Too many people justify buying a house, insisting it’s a “good investment.” However, while purchasing a home to live in is a significant financial decision, homeownership shouldn’t be considered an investment. Here’s why:
Appreciate and Inflation
It’s true that real estate values rise. An older relative such as a parent or grandparent who bought their home decades ago can get a house valuation today and discover their home is now more than what they originally paid for it. However, according to many real-estate experts, many confuse the difference between appreciation and the home’s value increasing at the rate of inflation.
Remember, many factors cause property prices to appreciate. Property prices increase depending on the supply and demand dynamics of a particular location. Growth in local population will ultimately lead to an increase in demand. Your property will also likely increase in value if there is the development of new infrastructure in the area or other facilities that drive the real estate market such as shopping malls, airports, and schools. How fiscal inflation behaves also plays a role.
The Costs of Homeownership
When you run the numbers on owning a home, take factors such as the 30-year mortgage fixed interest rate, down payment, closing costs, annual property taxes, insurance, maintenance, and improvements into consideration. Think about how much your home’s value increases each year and inflation affects that price. Now factor in interest and how mortgages are amortized and how much equity you will have at that point.

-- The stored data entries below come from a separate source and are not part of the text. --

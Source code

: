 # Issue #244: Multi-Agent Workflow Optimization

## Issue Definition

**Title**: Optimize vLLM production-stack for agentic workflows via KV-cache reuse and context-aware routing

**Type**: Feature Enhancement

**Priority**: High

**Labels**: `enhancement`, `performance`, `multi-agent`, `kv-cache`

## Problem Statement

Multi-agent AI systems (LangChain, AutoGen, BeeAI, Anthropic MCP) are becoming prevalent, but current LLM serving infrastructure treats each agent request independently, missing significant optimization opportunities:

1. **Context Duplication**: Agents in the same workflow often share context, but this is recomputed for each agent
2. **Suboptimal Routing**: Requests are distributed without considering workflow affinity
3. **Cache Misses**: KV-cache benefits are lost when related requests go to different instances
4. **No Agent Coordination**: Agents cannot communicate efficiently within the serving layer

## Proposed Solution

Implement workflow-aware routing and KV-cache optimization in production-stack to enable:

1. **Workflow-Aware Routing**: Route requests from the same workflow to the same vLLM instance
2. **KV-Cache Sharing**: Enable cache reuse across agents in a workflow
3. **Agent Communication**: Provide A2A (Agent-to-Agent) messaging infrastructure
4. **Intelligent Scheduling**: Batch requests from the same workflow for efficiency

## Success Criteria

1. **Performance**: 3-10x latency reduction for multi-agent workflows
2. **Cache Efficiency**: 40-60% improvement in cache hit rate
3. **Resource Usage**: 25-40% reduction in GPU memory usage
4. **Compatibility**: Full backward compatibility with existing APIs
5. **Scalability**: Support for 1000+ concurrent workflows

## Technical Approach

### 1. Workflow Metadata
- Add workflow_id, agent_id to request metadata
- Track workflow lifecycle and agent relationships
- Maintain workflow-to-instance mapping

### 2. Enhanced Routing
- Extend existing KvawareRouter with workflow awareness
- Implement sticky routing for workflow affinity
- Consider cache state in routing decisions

The factors affecting the appreciation of your home are beyond your control; therefore, when you buy a house, you can only hope that it will grow in value and provide you with a future return. When it comes to real estate and investments; any property you purchase with the intention to flip for profit or rent out are a couple of scenarios when buying a house is considered an investment. However, if you buy real estate to live in, it’s for personal consumption; this isn’t a bad thing. While homeownership may not be an investment, it will still save you money in the long run compared to the alternatives.
Instead of buying a home with the belief that you are investing, change the narrative and allow yourself to purchase a home to fulfill your needs and provide you with a lifestyle that makes you happy. Your home is where you live. It’s where you raise your family and welcome friends. Your house is your haven and a place you can call your own for many years to come.